'''

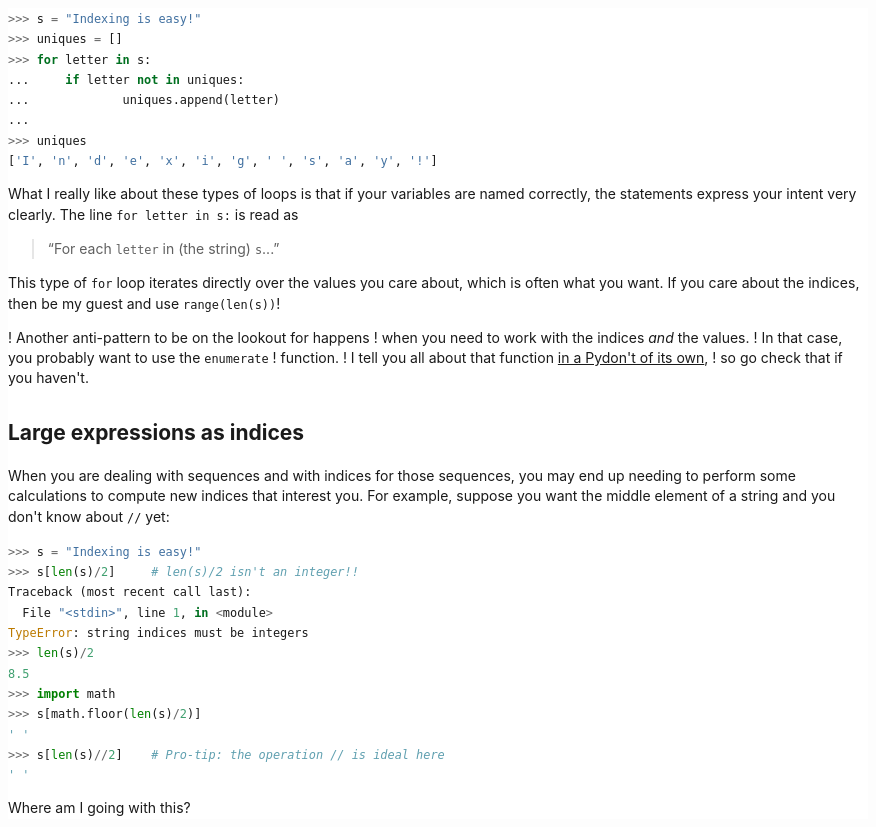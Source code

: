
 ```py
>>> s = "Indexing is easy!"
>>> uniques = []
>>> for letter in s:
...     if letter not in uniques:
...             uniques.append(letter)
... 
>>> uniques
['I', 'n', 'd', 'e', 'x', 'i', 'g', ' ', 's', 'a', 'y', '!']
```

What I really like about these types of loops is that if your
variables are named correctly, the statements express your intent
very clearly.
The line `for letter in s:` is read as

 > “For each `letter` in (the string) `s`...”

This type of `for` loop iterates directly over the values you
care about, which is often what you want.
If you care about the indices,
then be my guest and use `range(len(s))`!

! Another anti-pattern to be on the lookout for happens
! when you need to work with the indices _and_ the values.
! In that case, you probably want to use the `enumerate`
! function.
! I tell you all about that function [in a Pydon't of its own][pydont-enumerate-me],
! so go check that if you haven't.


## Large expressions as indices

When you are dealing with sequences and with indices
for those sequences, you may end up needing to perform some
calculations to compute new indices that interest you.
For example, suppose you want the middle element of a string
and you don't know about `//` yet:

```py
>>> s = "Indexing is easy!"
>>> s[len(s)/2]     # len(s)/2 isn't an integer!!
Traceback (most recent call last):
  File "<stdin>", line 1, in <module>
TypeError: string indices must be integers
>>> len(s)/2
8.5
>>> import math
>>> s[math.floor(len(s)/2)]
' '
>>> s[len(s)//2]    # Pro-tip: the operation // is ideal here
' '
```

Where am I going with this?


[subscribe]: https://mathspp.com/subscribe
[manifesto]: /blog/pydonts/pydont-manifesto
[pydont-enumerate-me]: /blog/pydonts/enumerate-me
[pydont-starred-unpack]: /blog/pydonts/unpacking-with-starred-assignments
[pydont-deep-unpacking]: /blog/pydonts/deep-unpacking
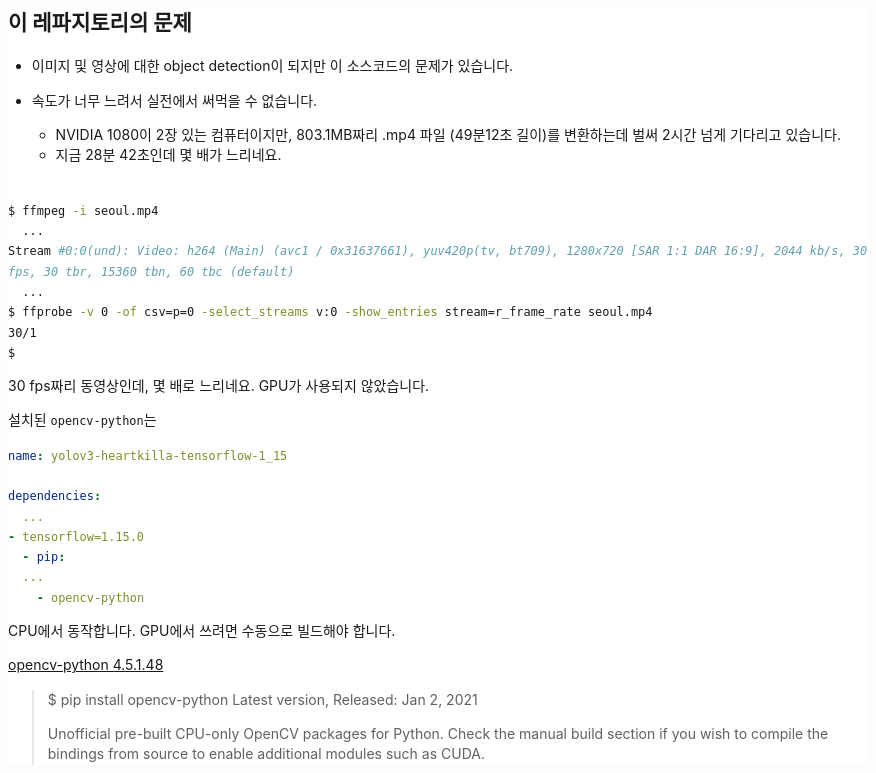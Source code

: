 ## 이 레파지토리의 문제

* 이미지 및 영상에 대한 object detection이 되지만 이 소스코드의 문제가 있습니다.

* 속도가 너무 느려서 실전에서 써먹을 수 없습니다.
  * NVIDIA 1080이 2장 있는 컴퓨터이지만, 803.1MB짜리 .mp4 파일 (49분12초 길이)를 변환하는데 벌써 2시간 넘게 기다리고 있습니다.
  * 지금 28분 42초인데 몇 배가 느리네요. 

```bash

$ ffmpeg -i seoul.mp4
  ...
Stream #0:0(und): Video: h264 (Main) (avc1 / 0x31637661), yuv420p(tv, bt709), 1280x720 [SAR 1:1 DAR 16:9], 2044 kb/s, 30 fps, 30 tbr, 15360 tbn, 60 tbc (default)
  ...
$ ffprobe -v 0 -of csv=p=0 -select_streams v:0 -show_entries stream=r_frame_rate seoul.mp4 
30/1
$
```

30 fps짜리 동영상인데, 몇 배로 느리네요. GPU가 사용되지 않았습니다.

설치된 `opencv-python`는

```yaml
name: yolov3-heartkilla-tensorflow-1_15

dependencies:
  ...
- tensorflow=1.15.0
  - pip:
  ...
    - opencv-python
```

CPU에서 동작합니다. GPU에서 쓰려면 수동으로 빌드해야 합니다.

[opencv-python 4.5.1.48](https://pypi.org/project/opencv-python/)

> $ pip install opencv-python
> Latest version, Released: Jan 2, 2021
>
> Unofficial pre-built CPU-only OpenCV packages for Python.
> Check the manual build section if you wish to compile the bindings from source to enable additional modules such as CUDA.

'''

— Your instructions —
Your answer should be one number: the count of lines in the data above that include the word "indices".

— Reply —
6